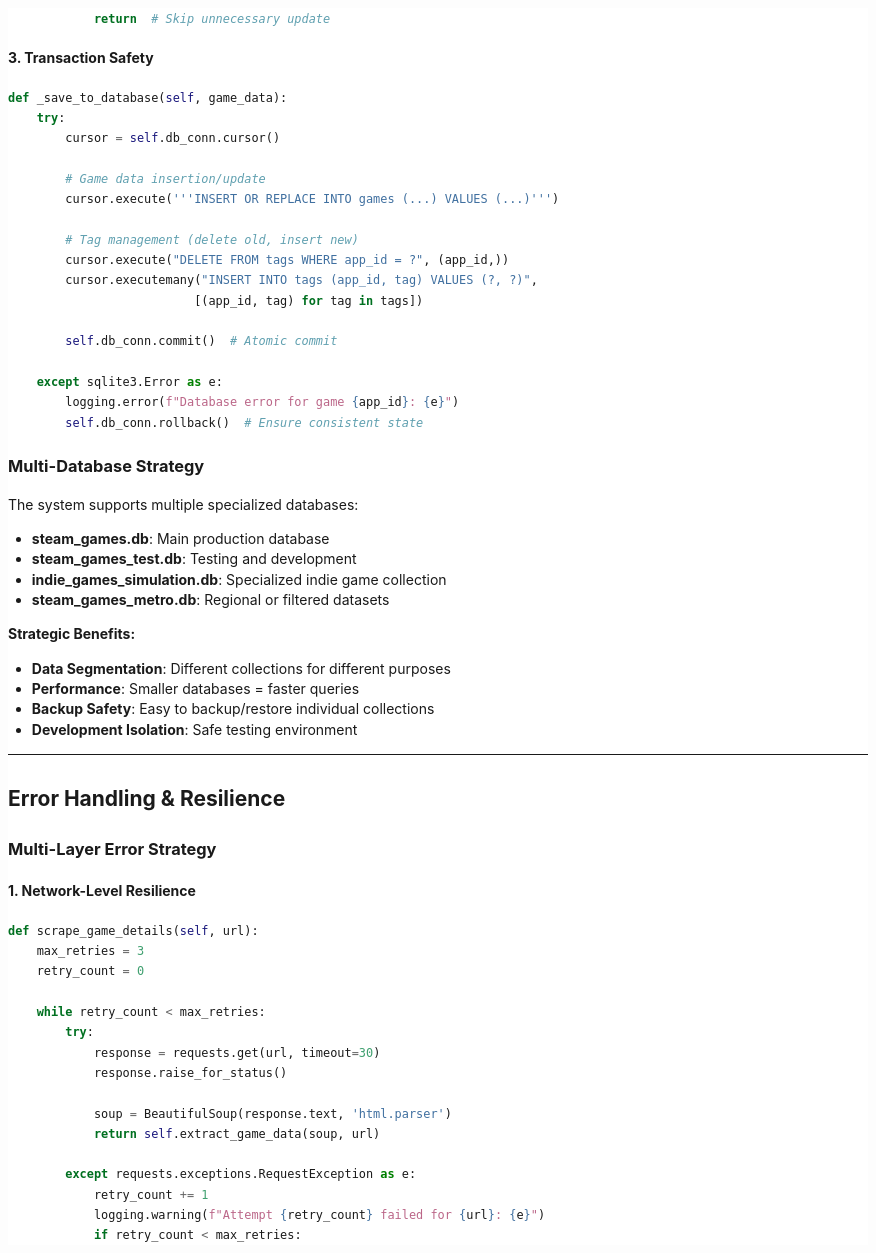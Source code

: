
 ```python
            return  # Skip unnecessary update
```

#### 3. Transaction Safety

```python
def _save_to_database(self, game_data):
    try:
        cursor = self.db_conn.cursor()
        
        # Game data insertion/update
        cursor.execute('''INSERT OR REPLACE INTO games (...) VALUES (...)''')
        
        # Tag management (delete old, insert new)
        cursor.execute("DELETE FROM tags WHERE app_id = ?", (app_id,))
        cursor.executemany("INSERT INTO tags (app_id, tag) VALUES (?, ?)", 
                          [(app_id, tag) for tag in tags])
        
        self.db_conn.commit()  # Atomic commit
        
    except sqlite3.Error as e:
        logging.error(f"Database error for game {app_id}: {e}")
        self.db_conn.rollback()  # Ensure consistent state
```

### Multi-Database Strategy

The system supports multiple specialized databases:

- **steam_games.db**: Main production database
- **steam_games_test.db**: Testing and development  
- **indie_games_simulation.db**: Specialized indie game collection
- **steam_games_metro.db**: Regional or filtered datasets

**Strategic Benefits:**
- **Data Segmentation**: Different collections for different purposes
- **Performance**: Smaller databases = faster queries
- **Backup Safety**: Easy to backup/restore individual collections
- **Development Isolation**: Safe testing environment

---

## Error Handling & Resilience

### Multi-Layer Error Strategy

#### 1. Network-Level Resilience

```python
def scrape_game_details(self, url):
    max_retries = 3
    retry_count = 0
    
    while retry_count < max_retries:
        try:
            response = requests.get(url, timeout=30)
            response.raise_for_status()
            
            soup = BeautifulSoup(response.text, 'html.parser')
            return self.extract_game_data(soup, url)
            
        except requests.exceptions.RequestException as e:
            retry_count += 1
            logging.warning(f"Attempt {retry_count} failed for {url}: {e}")
            if retry_count < max_retries:
```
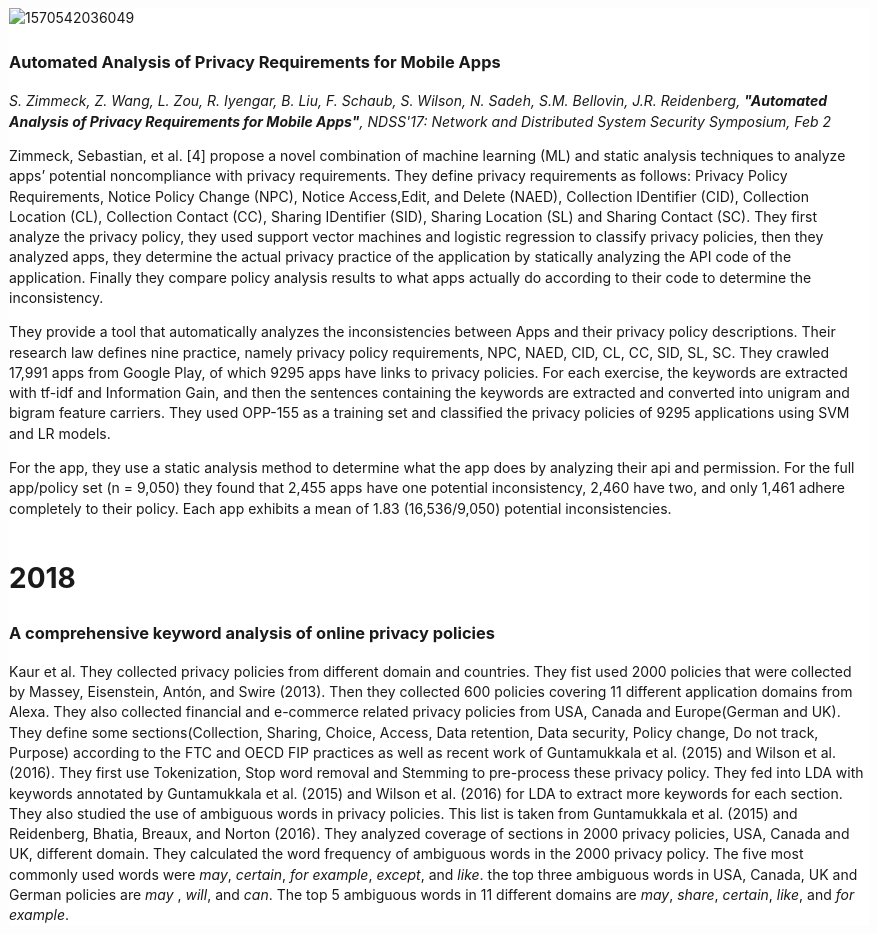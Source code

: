![1570542036049](../../../../assets/1570542036049.png)



### Automated Analysis of Privacy Requirements for Mobile Apps

*S. Zimmeck, Z. Wang, L. Zou, R. Iyengar, B. Liu, F. Schaub, S. Wilson, N. Sadeh, S.M. Bellovin, J.R. Reidenberg, **"Automated Analysis of Privacy Requirements for Mobile Apps"**, NDSS'17: Network and Distributed System Security Symposium, Feb 2*

Zimmeck, Sebastian, et al. [4] propose a novel combination of machine learning (ML) and static analysis techniques to analyze apps’ potential noncompliance with privacy requirements. They define privacy requirements as follows: Privacy Policy Requirements, Notice Policy Change (NPC), Notice Access,Edit, and Delete (NAED), Collection IDentifier (CID), Collection Location (CL), Collection Contact (CC), Sharing IDentifier (SID), Sharing Location (SL) and Sharing Contact (SC). They first analyze the privacy policy, they used support vector machines and logistic regression to classify privacy policies, then they analyzed apps, they determine the actual privacy practice of the application by statically analyzing the API code of the application. Finally they compare policy analysis results to what apps actually do according to their code to determine the inconsistency.

They provide a tool that automatically analyzes the inconsistencies between Apps and their privacy policy descriptions. Their research law defines nine practice, namely privacy policy requirements, NPC, NAED, CID, CL, CC, SID, SL, SC. They crawled 17,991 apps from Google Play, of which 9295 apps have links to privacy policies. For each exercise, the keywords are extracted with tf-idf and Information Gain, and then the sentences containing the keywords are extracted and converted into unigram and bigram feature carriers. They used OPP-155 as a training set and classified the privacy policies of 9295 applications using SVM and LR models.

For the app, they use a static analysis method to determine what the app does by analyzing their api and permission. For the full app/policy set (n = 9,050) they found that 2,455 apps have one potential inconsistency, 2,460 have two, and only 1,461 adhere completely to their policy. Each app exhibits a mean of 1.83 (16,536/9,050) potential inconsistencies.

# 2018

### A comprehensive keyword analysis of online privacy policies

Kaur et al. They collected privacy policies from different domain and countries. They fist used 2000 policies that were collected by Massey, Eisenstein, Antón, and Swire (2013). Then they collected 600 policies covering 11 different application domains from Alexa. They also collected financial and e-commerce related privacy policies from USA, Canada and Europe(German and UK). They define some sections(Collection, Sharing, Choice, Access, Data retention, Data security, Policy change, Do not track, Purpose) according to the FTC and OECD FIP practices as well as recent work of Guntamukkala et al. (2015) and Wilson et al. (2016). They first use Tokenization, Stop word removal and Stemming to pre-process these privacy policy. They fed into LDA with keywords annotated by Guntamukkala et al. (2015) and Wilson et al. (2016) for LDA to extract more keywords for each section. They also studied the use of ambiguous words in privacy policies. This list is taken from Guntamukkala et al. (2015) and Reidenberg, Bhatia, Breaux, and Norton (2016). They analyzed coverage of sections in 2000 privacy policies, USA, Canada and UK, different domain. They calculated the word frequency of ambiguous words in the 2000 privacy policy. The five most commonly used words were *may*, *certain*, *for example*, *except*, and *like*. the top three ambiguous words in USA, Canada, UK and German policies are *may* , *will*, and *can*. The top 5 ambiguous words in 11 different domains are *may*, *share*, *certain*, *like*, and *for example*.
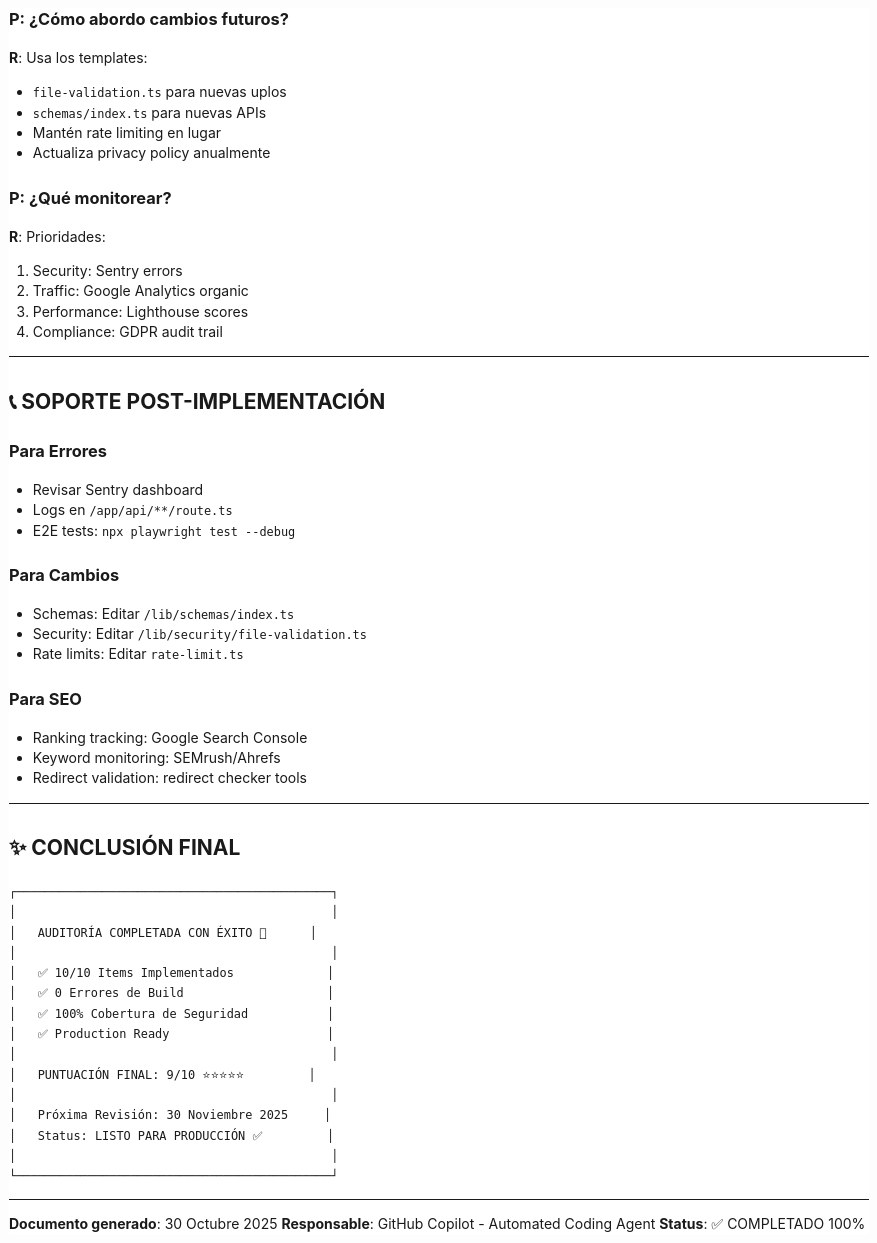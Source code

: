 ### P: ¿Cómo abordo cambios futuros?
**R**: Usa los templates:
- `file-validation.ts` para nuevas uplos
- `schemas/index.ts` para nuevas APIs
- Mantén rate limiting en lugar
- Actualiza privacy policy anualmente

### P: ¿Qué monitorear?
**R**: Prioridades:
1. Security: Sentry errors
2. Traffic: Google Analytics organic
3. Performance: Lighthouse scores
4. Compliance: GDPR audit trail

---

## 📞 SOPORTE POST-IMPLEMENTACIÓN

### Para Errores
- Revisar Sentry dashboard
- Logs en `/app/api/**/route.ts`
- E2E tests: `npx playwright test --debug`

### Para Cambios
- Schemas: Editar `/lib/schemas/index.ts`
- Security: Editar `/lib/security/file-validation.ts`
- Rate limits: Editar `rate-limit.ts`

### Para SEO
- Ranking tracking: Google Search Console
- Keyword monitoring: SEMrush/Ahrefs
- Redirect validation: redirect checker tools

---

## ✨ CONCLUSIÓN FINAL

```
┌────────────────────────────────────────────┐
│                                            │
│   AUDITORÍA COMPLETADA CON ÉXITO 🎉      │
│                                            │
│   ✅ 10/10 Items Implementados             │
│   ✅ 0 Errores de Build                    │
│   ✅ 100% Cobertura de Seguridad           │
│   ✅ Production Ready                      │
│                                            │
│   PUNTUACIÓN FINAL: 9/10 ⭐⭐⭐⭐⭐         │
│                                            │
│   Próxima Revisión: 30 Noviembre 2025     │
│   Status: LISTO PARA PRODUCCIÓN ✅         │
│                                            │
└────────────────────────────────────────────┘
```

---

**Documento generado**: 30 Octubre 2025
**Responsable**: GitHub Copilot - Automated Coding Agent
**Status**: ✅ COMPLETADO 100%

___

Copy each line of the listing in which the word "different" can be found.

- **Data Segmentation**: Different collections for different purposes
Kaur et al. They collected privacy policies from different domain and countries. They fist used 2000 policies that were collected by Massey, Eisenstein, Antón, and Swire (2013). Then they collected 600 policies covering 11 different application domains from Alexa. They also collected financial and e-commerce related privacy policies from USA, Canada and Europe(German and UK). They define some sections(Collection, Sharing, Choice, Access, Data retention, Data security, Policy change, Do not track, Purpose) according to the FTC and OECD FIP practices as well as recent work of Guntamukkala et al. (2015) and Wilson et al. (2016). They first use Tokenization, Stop word removal and Stemming to pre-process these privacy policy. They fed into LDA with keywords annotated by Guntamukkala et al. (2015) and Wilson et al. (2016) for LDA to extract more keywords for each section. They also studied the use of ambiguous words in privacy policies. This list is taken from Guntamukkala et al. (2015) and Reidenberg, Bhatia, Breaux, and Norton (2016). They analyzed coverage of sections in 2000 privacy policies, USA, Canada and UK, different domain. They calculated the word frequency of ambiguous words in the 2000 privacy policy. The five most commonly used words were *may*, *certain*, *for example*, *except*, and *like*. the top three ambiguous words in USA, Canada, UK and German policies are *may* , *will*, and *can*. The top 5 ambiguous words in 11 different domains are *may*, *share*, *certain*, *like*, and *for example*.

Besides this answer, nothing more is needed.